La crisis lo es todo, parece serlo todo, no hay espacio salvo para la crítica y el lamento, para la condena o la claudicación, pero siempre estrechando el círculo de la unidimensionalidad. La política seudopaternalista del ninguneo parece surtir efecto, solo es por nuestro bien, a nadie le duele más hacerlo que al padre. El nuevo despotismo ilustrado, del todo para el pueblo pero sin el pueblo al todo para pueblo pero contra el pueblo, hace su efecto con el autoninguneo, el síndrome social de Cotard, no somos nadie, nos queda llorar o quejarnos pero acatar, aceptar a regañadientes la actuación del padre y sus justificaciones. Y hace su efecto en las anteojeras con las que nos hace mirar la vida, no hay mirada para nada más, las reglas del juego las marcan ellos, ellos ponen la pelota y los demás cabalgamos tras ella; nos ponen en la cabeza el laberinto sobre el que obsesionarnos, establecen en qué consiste la crisis y cuál ha de ser su recorrido, la preocupación en la que debemos centrarnos y qué es lo que queda fuera de los límites del campo de juego. Y fuera queda la mayor parte de la vida.

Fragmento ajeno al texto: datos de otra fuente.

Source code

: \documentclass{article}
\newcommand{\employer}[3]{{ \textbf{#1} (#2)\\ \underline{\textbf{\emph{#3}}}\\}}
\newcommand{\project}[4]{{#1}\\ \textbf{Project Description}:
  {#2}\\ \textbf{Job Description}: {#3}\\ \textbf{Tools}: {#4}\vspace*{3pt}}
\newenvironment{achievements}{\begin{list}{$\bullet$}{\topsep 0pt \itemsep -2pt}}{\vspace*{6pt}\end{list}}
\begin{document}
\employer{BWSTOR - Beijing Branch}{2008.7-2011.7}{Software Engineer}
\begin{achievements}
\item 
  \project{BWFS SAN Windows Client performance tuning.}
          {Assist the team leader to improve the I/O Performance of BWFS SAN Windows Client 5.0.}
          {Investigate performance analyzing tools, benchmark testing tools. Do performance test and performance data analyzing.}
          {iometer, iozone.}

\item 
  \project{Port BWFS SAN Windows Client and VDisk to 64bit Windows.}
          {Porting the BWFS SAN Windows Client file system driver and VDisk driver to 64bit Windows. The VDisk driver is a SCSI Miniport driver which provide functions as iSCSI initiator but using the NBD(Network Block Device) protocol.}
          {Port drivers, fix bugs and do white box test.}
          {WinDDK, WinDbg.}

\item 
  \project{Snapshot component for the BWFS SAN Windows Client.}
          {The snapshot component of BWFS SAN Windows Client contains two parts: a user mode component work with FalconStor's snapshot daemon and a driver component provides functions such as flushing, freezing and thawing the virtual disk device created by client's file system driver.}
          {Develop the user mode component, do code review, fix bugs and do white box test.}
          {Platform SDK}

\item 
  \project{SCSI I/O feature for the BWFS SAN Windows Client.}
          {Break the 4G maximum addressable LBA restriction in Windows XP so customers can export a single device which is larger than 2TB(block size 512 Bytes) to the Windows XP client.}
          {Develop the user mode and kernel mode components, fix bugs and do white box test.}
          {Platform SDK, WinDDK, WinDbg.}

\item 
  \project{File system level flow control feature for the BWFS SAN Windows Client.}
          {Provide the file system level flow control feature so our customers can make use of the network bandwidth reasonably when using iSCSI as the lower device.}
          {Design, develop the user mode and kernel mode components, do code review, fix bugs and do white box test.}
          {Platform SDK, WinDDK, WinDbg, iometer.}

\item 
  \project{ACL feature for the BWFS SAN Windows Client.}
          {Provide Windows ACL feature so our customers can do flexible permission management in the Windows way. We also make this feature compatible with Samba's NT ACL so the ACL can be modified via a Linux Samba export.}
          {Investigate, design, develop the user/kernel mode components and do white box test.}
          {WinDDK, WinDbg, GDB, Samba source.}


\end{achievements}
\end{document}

La crisis no es solo, ni mucho menos, un problema económico que se pueda resolver con unos cuantos “ajustes” técnicos, la crisis lo es de un sistema, es decir, de un modo de vida, es decir, de un modo de ser persona. Y esas anteojeras nos alejan de ese núcleo, nos aleja de donde está la vida. Es decir, lamentablemente la crisis es mucho más y afortunadamente es mucho más. No aceptar las anteojeras no es minusvalorar el factor político, es rebelarse contra ese reduccionismo, se trata de no aceptar la unidimensionalidad, de abrir la mirada hacia otras alternativas. Ir más allá del homo faber para el que el trabajo es un fin, para alcanzar de verdad el homo sapiens, capaz de recrear la realidad y en esa recreación se hallará también el homo ludens, capaz de jugar y leer la vida con humor, el poéticus y simbólicus, capaz de mirar la propia vida desde todas las dimesiones posibles,  y con todo ello, el socialis y el animal político capaz de relacionarse y encontrar el sentido de su vida en ese ser social. Es tomar conciencia de que las cosas no volverán a ser como eran, no deben volver a ser como eran, no sería justo; y la crisis es la oportunidad para recrear la realidad, para recrearnos a nosotros.
Y ese recrear la realidad, ese recrearnos, es acudir a donde está la vida, donde se encuentra lo mejor de la vida. Y lo más bello de la vida, paradójicamente se encuentra en los que sufren, por el dolor físico, por la humillación moral, por la injusticia social, y que aún así son capaces de mantener un nivel de dignidad humana difícilmente alcanzable para el resto.
Está la vida donde está el humor, capaz incluso de reírse de uno mismo, descomponiendo con risas la oscuridad de los golpes que se reciben, utilizando el arma de la ironía como resistencia ante el desprecio y la vejación.
Donde se mantiene la capacidad de indignación y rebeldía sin llegar a verse doblegado por el menoscabo de la entereza humana como consecuencia de los puñetazos recibidos. Donde se conserva la nobleza y el orgullo a pesar de las continuas afrentas recibidas desde la sociedad.
Allí donde el rencor crónico no tiene cabida, donde uno no maldice continuamente la vida a pesar de verse zarandeado por ella, donde uno no se encuentra enemistado con sus habitantes buscando la culpabilización incluso de los inocentes.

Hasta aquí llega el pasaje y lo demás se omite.